Giving endangered pangolins a chance the Zimbabwe way


Mary Mundeya

Zimbabwe’s wildlife landscape is endowed with 350 species of mammals, more than 500 birds and 131 fish species all of which adorn its environment but the increasing number of poaching cases means the wildlife faces and existential threat.
Among the commonly reported major wildlife crimes are the illicit trade in wildlife products, failure to comply with existing wildlife laws and the capturing of the near extinct pangolin which has dubbed it the most trafficked mammal.
The most prevalent species of the pangolin in Zimbabwe is the Temminck’s Ground which is commonly found in Chimanimani, Hwange, and Gonarezhou areas; grassland woody areas with easy access to water.
Many people in Zimbabwe have never seen a pangolin; a rare species which bears the brunt of severe poaching due to the rise of its value on the illegal wildlife trade market.
Pangolins have been highly sought for centuries as their flesh is considered a delicacy, and its scales an integral part of traditional medicine responsible for treatment of cancer, inflammation, and other ailments in most Asian countries.
In some regions of China, pangolin flesh is believed to be nutritious and has properties which improve renal function. Some restaurants in Vietnam actually charge up to $150 per pound for pangolin meat.
The African Wildlife Foundation notes that as overexploitation of Pangolins in Asian range states depleted populations, poachers turned to its counterparts in Africa, wiping out anywhere from 400 000 to 2.7 million of the mammals annually in the 14 African range countries and that the animal is being hunted and ferried across faster than it can breed.
Studies have shown that the world over, pangolin prices are on the rise, fetching upwards of US$600/kg today in comparison to US$14/kg during the 1990s. Scales processed for use in traditional medicine are roasted or dried, fetching almost three times the price in retail shops.
All eights world pangolin species including those found in Zimbabwe are considered threatened with extinction on the International Union for Conservation of Nature and Natural Resources (IUCN) Red List of Threatened Species, where they are categorised as Critically Endangered, Endangered or Vulnerable.
It is such worrisome developments that have compelled Zimbabwe-based Tikki Hywood Foundation (THF) to work for greater recognition, awareness and conservation action of lesser known endangered species such as pangolins.
In June 2017 the foundation partnered with the Gonarezhou Conservation Trust and introduced the Ground Pangolin Re-introduction Program aimed at reintroducing to the wild pangolins that would have been rescued from the illegal trade by the general public.
In a December 29, 2022 Facebook post, THF says the introduction of the ground pangolin re-introduction should follow improved ways of conserving the endangered animal.
“As conservationists, it is terrifying to know that there is this medium sized mammal that is on the brink of extinction and we know so little about it. It is especially challenging to rehabilitate this species and re-introduce it to a safe environment, without the basic knowledge of habits and behaviors, distribution and interaction with the same species and others. We needed to find answers, to help the pangolins we were rescuing and to blaze a trail for other conservation efforts to follow,” the post reads.

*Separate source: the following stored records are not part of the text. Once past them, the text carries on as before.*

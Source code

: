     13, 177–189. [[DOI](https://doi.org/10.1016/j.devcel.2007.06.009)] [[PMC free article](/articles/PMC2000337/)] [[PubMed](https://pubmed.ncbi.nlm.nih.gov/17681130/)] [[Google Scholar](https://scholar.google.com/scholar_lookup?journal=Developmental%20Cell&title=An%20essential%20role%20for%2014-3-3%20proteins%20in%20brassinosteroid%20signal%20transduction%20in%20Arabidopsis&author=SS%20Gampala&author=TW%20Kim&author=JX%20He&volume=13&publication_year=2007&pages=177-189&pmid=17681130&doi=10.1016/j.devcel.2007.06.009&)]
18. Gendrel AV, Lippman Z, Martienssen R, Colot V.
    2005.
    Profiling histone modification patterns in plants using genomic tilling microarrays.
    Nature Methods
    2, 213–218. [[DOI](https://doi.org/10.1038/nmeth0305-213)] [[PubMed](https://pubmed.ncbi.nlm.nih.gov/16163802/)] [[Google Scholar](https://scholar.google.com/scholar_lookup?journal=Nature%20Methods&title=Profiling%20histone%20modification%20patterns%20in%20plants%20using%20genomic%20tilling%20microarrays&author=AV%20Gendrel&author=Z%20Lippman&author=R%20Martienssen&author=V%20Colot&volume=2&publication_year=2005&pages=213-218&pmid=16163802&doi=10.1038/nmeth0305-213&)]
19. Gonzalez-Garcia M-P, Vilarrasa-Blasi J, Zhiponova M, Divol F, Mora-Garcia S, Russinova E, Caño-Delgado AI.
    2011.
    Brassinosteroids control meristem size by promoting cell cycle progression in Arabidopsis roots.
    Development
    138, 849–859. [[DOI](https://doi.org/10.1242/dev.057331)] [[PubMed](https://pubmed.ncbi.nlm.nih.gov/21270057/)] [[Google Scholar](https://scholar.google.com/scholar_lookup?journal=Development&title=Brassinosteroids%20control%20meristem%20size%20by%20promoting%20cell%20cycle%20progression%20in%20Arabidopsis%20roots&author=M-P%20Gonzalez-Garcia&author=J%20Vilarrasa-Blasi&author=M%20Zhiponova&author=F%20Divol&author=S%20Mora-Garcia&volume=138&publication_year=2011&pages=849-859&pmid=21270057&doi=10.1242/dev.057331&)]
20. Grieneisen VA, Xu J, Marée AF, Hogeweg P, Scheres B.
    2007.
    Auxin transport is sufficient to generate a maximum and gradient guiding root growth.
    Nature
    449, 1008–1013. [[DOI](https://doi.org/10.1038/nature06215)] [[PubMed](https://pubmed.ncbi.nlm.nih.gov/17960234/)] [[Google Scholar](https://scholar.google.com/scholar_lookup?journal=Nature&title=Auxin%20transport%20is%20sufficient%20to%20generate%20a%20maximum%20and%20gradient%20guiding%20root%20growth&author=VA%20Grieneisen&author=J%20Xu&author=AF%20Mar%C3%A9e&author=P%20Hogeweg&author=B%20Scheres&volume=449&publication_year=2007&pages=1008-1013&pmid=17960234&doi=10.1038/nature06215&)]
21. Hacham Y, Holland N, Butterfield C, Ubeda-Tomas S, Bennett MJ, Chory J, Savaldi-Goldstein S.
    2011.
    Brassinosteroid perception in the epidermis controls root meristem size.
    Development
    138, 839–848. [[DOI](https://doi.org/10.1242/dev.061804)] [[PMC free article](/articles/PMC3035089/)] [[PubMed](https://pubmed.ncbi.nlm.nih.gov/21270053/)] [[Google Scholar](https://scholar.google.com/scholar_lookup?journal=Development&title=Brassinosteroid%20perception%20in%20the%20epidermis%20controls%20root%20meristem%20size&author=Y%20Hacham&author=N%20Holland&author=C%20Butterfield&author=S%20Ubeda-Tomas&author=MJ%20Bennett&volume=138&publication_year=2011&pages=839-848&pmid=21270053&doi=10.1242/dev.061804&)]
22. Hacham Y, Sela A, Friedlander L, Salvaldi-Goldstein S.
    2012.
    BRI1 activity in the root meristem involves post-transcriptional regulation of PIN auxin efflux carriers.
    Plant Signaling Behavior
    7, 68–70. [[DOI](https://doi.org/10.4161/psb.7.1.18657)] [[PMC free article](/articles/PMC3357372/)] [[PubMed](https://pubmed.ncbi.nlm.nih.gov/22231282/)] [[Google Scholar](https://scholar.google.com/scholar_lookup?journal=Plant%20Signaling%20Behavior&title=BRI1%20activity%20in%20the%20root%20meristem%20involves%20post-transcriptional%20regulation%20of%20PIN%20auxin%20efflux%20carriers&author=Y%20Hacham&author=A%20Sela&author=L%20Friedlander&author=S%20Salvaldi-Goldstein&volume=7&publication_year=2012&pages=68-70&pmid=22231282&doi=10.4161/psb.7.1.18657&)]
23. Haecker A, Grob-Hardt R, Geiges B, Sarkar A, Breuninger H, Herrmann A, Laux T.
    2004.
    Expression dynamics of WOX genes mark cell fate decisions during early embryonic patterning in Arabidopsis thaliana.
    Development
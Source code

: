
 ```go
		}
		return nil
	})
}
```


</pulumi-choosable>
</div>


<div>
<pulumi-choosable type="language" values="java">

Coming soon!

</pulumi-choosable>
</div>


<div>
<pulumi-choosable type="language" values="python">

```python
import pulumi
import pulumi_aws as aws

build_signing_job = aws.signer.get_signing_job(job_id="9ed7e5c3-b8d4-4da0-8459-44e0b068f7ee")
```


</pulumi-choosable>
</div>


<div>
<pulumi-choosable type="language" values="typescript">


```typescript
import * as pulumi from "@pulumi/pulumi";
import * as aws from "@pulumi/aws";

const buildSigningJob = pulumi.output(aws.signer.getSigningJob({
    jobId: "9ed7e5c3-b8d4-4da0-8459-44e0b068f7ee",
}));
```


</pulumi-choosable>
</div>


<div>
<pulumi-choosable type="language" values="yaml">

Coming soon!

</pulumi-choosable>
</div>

THF declined to respond to follow-up questions pertaining to the exact numbers they had re-introduced to the wild citing the sensitivities of the issue.

However, the Gonarezhou Conservation Trust (GCT), on their website, suggest that many pangolins have been released into their care by THF.

“Pangolins that meet the criteria for release are brought to Gonarezhou and are placed in the care of trained staff; half from THF and half from GCT. They are introduced to the habitats and environmental conditions of Gonarezhou, and over a period of a few weeks they are taken on daily foraging excursions where the minders make sure that they are able to successfully forage by themselves and navigate their way around the landscape without losing condition. On release they are equipped with VHF and or GPS trackers, and, the pangolin project staff are then able to follow up on their movements and verify that they are maintaining their condition during the first crucial weeks after their release,” the information reads in part.

Under the Parks and Wildlife Act, the illegal owning or selling of a pangolin can result in a nine-year-long minimum mandatory sentence.
“Recently, more pangolin poachers have been found guilty of possession in Zimbabwe than any other African country, and they are currently serving their sentences,’’ said Tinashe Farawo, ZimParks spokesperson.
Zimparks is the country’s wildlife management body which operates game reserves and national parks.